(Records excerpted from a collection)
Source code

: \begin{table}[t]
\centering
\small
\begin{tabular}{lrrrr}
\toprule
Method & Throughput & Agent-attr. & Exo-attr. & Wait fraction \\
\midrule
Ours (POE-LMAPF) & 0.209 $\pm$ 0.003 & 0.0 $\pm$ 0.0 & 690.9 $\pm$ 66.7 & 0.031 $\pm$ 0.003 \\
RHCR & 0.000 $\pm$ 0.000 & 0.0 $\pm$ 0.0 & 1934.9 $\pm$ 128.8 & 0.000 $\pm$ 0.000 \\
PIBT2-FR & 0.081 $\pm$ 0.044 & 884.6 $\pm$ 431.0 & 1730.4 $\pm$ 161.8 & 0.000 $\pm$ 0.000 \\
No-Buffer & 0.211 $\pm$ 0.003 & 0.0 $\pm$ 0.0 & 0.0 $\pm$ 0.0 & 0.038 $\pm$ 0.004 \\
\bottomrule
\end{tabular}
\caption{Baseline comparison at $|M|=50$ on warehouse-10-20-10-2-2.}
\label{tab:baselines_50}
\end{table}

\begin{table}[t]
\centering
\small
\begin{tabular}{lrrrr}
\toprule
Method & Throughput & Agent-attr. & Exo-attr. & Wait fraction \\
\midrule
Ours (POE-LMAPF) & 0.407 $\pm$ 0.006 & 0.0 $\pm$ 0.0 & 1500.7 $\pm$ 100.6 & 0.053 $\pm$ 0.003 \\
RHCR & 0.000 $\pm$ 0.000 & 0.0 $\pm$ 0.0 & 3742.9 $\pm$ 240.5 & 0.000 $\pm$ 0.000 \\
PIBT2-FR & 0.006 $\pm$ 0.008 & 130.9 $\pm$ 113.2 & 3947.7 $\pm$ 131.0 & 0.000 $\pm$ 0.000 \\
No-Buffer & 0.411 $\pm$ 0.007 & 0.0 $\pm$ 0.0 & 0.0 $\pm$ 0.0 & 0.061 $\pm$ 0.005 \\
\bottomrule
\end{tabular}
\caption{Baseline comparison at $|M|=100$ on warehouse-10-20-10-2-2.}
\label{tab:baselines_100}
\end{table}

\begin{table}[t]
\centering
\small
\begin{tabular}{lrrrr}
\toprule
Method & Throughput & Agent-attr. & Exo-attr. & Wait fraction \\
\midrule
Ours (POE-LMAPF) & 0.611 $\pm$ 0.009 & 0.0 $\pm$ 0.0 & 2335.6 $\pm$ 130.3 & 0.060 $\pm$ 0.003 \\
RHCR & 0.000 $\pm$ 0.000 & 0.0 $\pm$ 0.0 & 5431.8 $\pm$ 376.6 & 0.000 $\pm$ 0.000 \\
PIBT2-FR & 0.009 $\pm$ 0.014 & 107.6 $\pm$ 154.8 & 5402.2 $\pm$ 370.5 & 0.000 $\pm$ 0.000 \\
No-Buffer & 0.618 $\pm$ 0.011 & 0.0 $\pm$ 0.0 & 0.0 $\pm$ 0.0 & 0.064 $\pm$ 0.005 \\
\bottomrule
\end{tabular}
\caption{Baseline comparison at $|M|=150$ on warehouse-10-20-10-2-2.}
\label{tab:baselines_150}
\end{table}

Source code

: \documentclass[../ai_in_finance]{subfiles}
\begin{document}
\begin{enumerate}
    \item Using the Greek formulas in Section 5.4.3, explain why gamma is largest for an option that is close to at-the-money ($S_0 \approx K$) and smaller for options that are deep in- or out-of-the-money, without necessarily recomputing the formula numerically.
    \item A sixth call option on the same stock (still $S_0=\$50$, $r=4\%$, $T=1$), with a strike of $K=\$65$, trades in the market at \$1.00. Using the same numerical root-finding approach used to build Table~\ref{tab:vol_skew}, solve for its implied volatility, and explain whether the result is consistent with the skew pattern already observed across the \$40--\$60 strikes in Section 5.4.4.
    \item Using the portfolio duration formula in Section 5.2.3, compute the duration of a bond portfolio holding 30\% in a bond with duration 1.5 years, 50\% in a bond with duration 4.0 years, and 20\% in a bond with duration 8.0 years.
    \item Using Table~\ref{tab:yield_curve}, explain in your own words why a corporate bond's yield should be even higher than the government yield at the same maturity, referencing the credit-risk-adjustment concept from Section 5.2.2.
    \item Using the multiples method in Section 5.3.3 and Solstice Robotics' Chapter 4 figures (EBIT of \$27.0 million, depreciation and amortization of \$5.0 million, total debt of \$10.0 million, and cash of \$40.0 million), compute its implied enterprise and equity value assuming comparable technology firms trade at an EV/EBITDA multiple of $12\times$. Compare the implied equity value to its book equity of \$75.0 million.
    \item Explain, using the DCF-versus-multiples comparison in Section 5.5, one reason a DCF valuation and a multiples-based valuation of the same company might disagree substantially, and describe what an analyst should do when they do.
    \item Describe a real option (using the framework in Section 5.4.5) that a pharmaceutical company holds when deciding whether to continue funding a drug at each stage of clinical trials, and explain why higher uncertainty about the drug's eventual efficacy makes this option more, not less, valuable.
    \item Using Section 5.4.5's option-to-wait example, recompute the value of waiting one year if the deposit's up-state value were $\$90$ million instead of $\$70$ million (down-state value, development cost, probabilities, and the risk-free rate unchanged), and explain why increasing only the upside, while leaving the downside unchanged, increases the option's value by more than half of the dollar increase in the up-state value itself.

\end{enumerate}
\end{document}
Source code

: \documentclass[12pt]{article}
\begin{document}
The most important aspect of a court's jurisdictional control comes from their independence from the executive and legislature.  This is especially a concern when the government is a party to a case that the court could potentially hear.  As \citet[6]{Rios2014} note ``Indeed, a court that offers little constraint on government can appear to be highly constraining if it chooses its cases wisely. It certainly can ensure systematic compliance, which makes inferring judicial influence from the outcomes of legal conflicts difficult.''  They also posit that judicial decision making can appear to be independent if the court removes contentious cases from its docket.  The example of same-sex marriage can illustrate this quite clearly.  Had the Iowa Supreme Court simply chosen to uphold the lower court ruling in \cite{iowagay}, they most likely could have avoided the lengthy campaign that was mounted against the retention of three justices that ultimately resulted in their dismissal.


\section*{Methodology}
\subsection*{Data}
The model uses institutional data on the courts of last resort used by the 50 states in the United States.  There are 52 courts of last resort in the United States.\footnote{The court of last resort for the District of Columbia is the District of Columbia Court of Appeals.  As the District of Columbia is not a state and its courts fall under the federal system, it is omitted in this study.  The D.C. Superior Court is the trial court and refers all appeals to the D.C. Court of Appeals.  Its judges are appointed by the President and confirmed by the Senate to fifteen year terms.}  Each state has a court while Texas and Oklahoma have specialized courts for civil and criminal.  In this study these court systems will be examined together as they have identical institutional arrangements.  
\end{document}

Work instructions ->
Every line above that holds the word "warehouse" is to be found and copied.

Task solution ->
\caption{Baseline comparison at $|M|=50$ on warehouse-10-20-10-2-2.}
\caption{Baseline comparison at $|M|=100$ on warehouse-10-20-10-2-2.}
\caption{Baseline comparison at $|M|=150$ on warehouse-10-20-10-2-2.}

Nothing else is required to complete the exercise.